Indonesia to continue solid investment-led growth

Indonesia to continue solid investment-led growth


The outlook for Indonesia’s economy continues to be positive for the rest of the year, with GDP growth projected to reach 5.2% in 2018 on stronger domestic demand, according to a new World Bank forecast.

The Indonesian economy continued to expand at a robust pace in the first quarter of 2018, lifted by strong investment, said the World Bank’s June 2018 Indonesia Economic Quarterly released recently. Real GDP growth edged down to 5.1% in Q1 2018, slightly less than the 5.2% in Q4 2017.

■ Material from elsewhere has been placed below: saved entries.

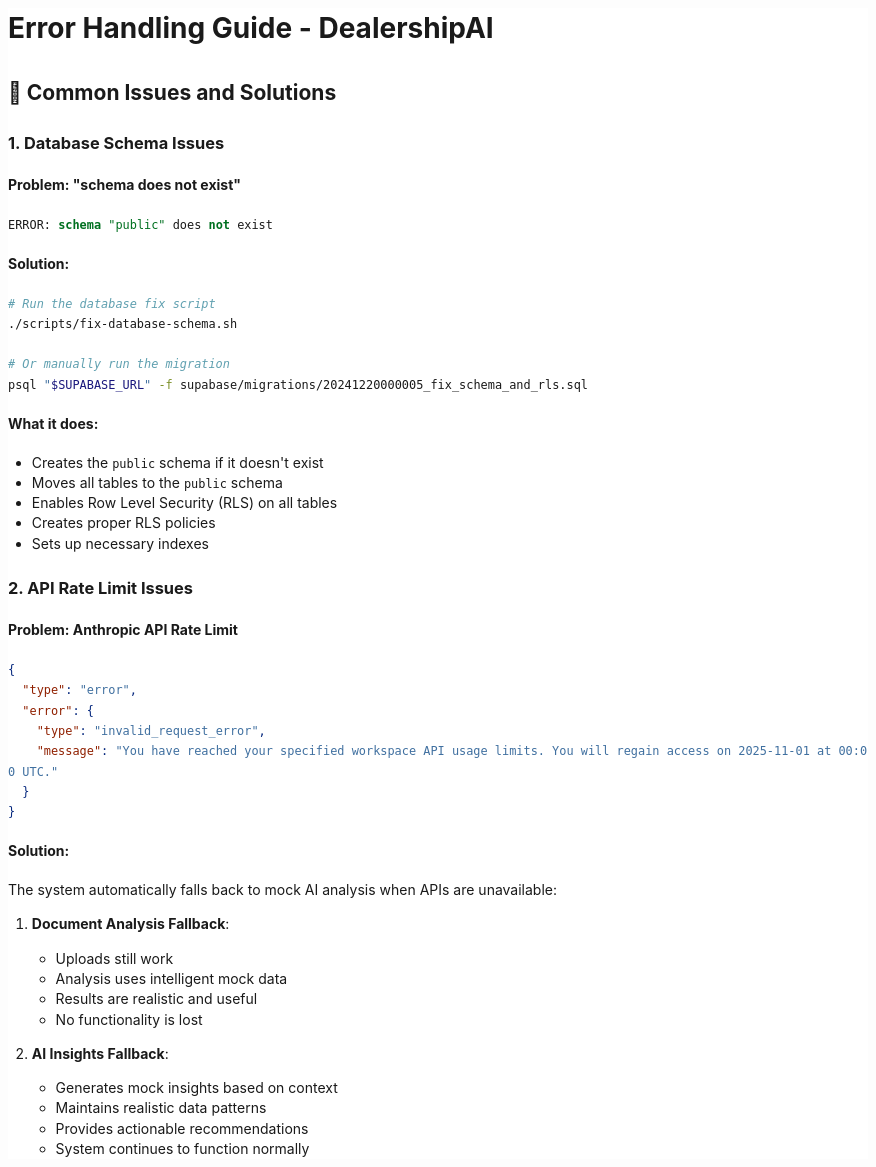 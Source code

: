 # Error Handling Guide - DealershipAI

## 🚨 **Common Issues and Solutions**

### 1. **Database Schema Issues**

#### Problem: "schema does not exist"
```sql
ERROR: schema "public" does not exist
```

#### Solution:
```bash
# Run the database fix script
./scripts/fix-database-schema.sh

# Or manually run the migration
psql "$SUPABASE_URL" -f supabase/migrations/20241220000005_fix_schema_and_rls.sql
```

#### What it does:
- Creates the `public` schema if it doesn't exist
- Moves all tables to the `public` schema
- Enables Row Level Security (RLS) on all tables
- Creates proper RLS policies
- Sets up necessary indexes

### 2. **API Rate Limit Issues**

#### Problem: Anthropic API Rate Limit
```json
{
  "type": "error",
  "error": {
    "type": "invalid_request_error",
    "message": "You have reached your specified workspace API usage limits. You will regain access on 2025-11-01 at 00:00 UTC."
  }
}
```

#### Solution:
The system automatically falls back to mock AI analysis when APIs are unavailable:

1. **Document Analysis Fallback**:
   - Uploads still work
   - Analysis uses intelligent mock data
   - Results are realistic and useful
   - No functionality is lost

2. **AI Insights Fallback**:
   - Generates mock insights based on context
   - Maintains realistic data patterns
   - Provides actionable recommendations
   - System continues to function normally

High global commodity prices have spurred higher investment, especially in machine, equipment and vehicles, leading to the fastest growth in gross fixed capital formation in more than five years. Higher growth in machinery investment also led to a further pickup in imports, which grew more than twice the pace of exports, and acted as a drag on growth.

Risks to the outlook are heavily tilted to the downside amid the tightening monetary conditions and bouts of financial volatility centered around other more vulnerable emerging economies.

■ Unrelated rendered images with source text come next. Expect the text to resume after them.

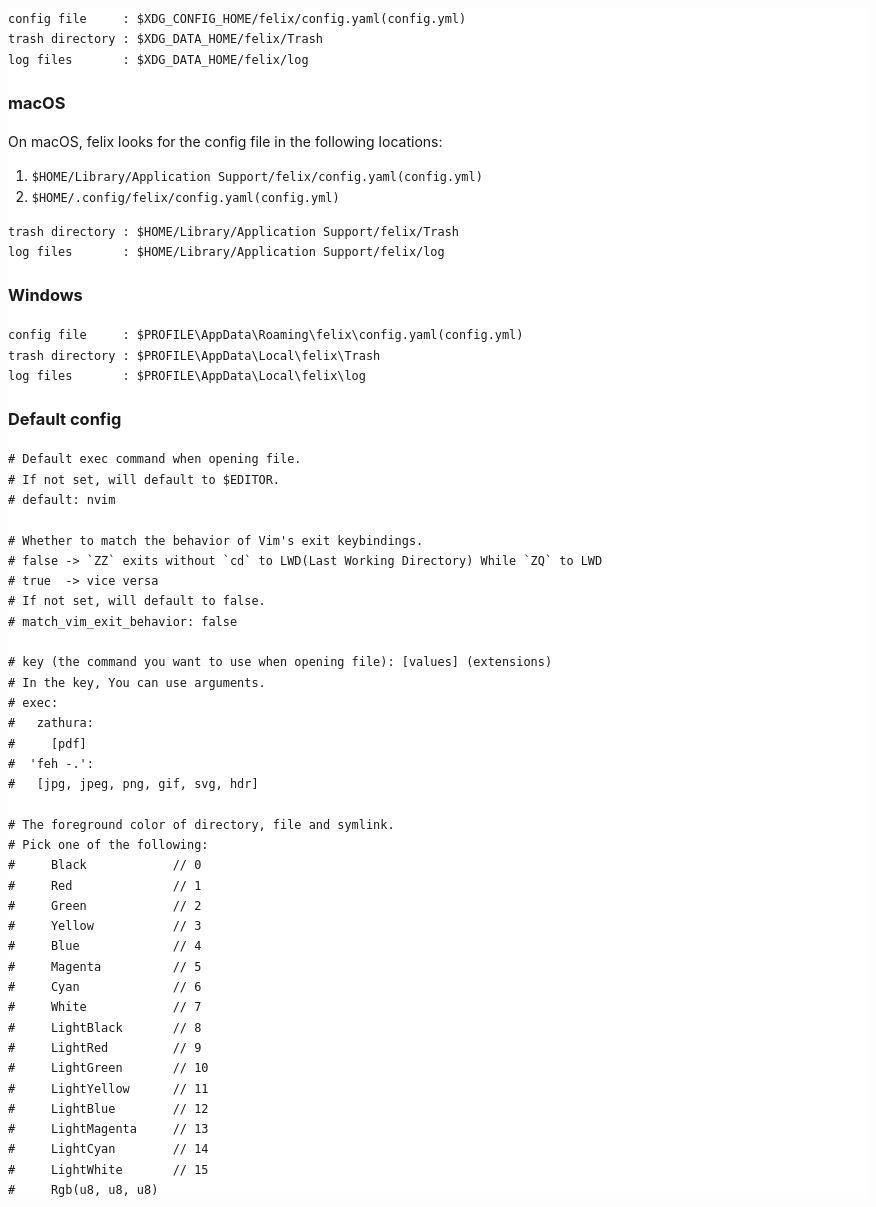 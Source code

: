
 ```
config file     : $XDG_CONFIG_HOME/felix/config.yaml(config.yml)
trash directory : $XDG_DATA_HOME/felix/Trash
log files       : $XDG_DATA_HOME/felix/log
```

### macOS

On macOS, felix looks for the config file in the following locations:

1. `$HOME/Library/Application Support/felix/config.yaml(config.yml)`
2. `$HOME/.config/felix/config.yaml(config.yml)`

```
trash directory : $HOME/Library/Application Support/felix/Trash
log files       : $HOME/Library/Application Support/felix/log
```

### Windows

```
config file     : $PROFILE\AppData\Roaming\felix\config.yaml(config.yml)
trash directory : $PROFILE\AppData\Local\felix\Trash
log files       : $PROFILE\AppData\Local\felix\log
```

### Default config

```
# Default exec command when opening file.
# If not set, will default to $EDITOR.
# default: nvim

# Whether to match the behavior of Vim's exit keybindings.
# false -> `ZZ` exits without `cd` to LWD(Last Working Directory) While `ZQ` to LWD
# true  -> vice versa
# If not set, will default to false.
# match_vim_exit_behavior: false

# key (the command you want to use when opening file): [values] (extensions)
# In the key, You can use arguments.
# exec:
#   zathura:
#     [pdf]
#  'feh -.':
#   [jpg, jpeg, png, gif, svg, hdr]

# The foreground color of directory, file and symlink.
# Pick one of the following:
#     Black            // 0
#     Red              // 1
#     Green            // 2
#     Yellow           // 3
#     Blue             // 4
#     Magenta          // 5
#     Cyan             // 6
#     White            // 7
#     LightBlack       // 8
#     LightRed         // 9
#     LightGreen       // 10
#     LightYellow      // 11
#     LightBlue        // 12
#     LightMagenta     // 13
#     LightCyan        // 14
#     LightWhite       // 15
#     Rgb(u8, u8, u8)
```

“Indonesia’s sound macroeconomic fundamentals continue to provide a solid buffer against rising global volatility. Sound economic management has kept inflation in check and debt levels at about only half of the legal threshold,” said Rodrigo A. Chaves, World Bank country director for Indonesia and Timor-Leste.

“Looking forward, however, Indonesia’s progress will depend on crucial structural policies such as those seeking to provide the population with the right skills for the future.”

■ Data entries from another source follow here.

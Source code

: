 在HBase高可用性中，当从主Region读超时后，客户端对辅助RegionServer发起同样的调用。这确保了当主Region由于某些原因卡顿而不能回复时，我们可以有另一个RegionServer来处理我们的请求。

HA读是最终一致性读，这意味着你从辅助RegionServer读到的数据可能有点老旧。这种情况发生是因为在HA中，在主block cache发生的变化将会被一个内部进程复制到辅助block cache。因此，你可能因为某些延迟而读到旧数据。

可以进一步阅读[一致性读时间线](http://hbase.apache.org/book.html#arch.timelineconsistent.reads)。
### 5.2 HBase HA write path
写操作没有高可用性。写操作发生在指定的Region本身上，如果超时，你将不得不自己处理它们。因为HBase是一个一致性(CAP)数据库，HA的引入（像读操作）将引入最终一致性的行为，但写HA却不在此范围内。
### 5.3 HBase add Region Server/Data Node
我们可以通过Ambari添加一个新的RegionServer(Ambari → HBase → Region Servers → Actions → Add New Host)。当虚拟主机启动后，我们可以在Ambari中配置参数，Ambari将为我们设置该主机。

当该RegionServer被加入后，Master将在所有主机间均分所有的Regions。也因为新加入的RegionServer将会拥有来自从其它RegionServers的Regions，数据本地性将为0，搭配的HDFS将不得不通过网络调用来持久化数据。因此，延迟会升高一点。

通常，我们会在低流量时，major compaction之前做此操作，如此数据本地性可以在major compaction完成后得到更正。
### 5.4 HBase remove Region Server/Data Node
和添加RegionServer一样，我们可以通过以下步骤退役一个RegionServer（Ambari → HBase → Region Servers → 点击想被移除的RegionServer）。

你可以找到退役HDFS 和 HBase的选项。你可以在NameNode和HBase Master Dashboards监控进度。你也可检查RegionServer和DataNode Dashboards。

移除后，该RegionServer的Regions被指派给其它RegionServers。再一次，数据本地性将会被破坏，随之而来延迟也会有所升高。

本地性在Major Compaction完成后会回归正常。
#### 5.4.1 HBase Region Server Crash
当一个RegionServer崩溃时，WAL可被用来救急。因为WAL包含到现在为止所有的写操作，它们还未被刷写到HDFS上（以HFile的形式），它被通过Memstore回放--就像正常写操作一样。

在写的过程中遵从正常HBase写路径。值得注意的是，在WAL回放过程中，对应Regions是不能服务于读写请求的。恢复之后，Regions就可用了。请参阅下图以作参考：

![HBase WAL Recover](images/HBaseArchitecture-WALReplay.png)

While schooling attainment has grown significantly, student learning remains below the levels of other countries in the region, compromising Indonesia’s competitiveness in the global economy, according to the report.

“More educational reforms are needed urgently to significantly enhance the quality of learning by all students. With a large number of teachers retiring in the next decade, there will be a crucial opportunity to upgrade Indonesia’s teaching force,” said Frederico Gil Sander, lead economist for the World Bank in Indonesia.

“Only with sustained efforts to improve the quality of learning outcomes, graduates of secondary and tertiary education will have the necessary skills to find jobs in a changing labor market,” he added.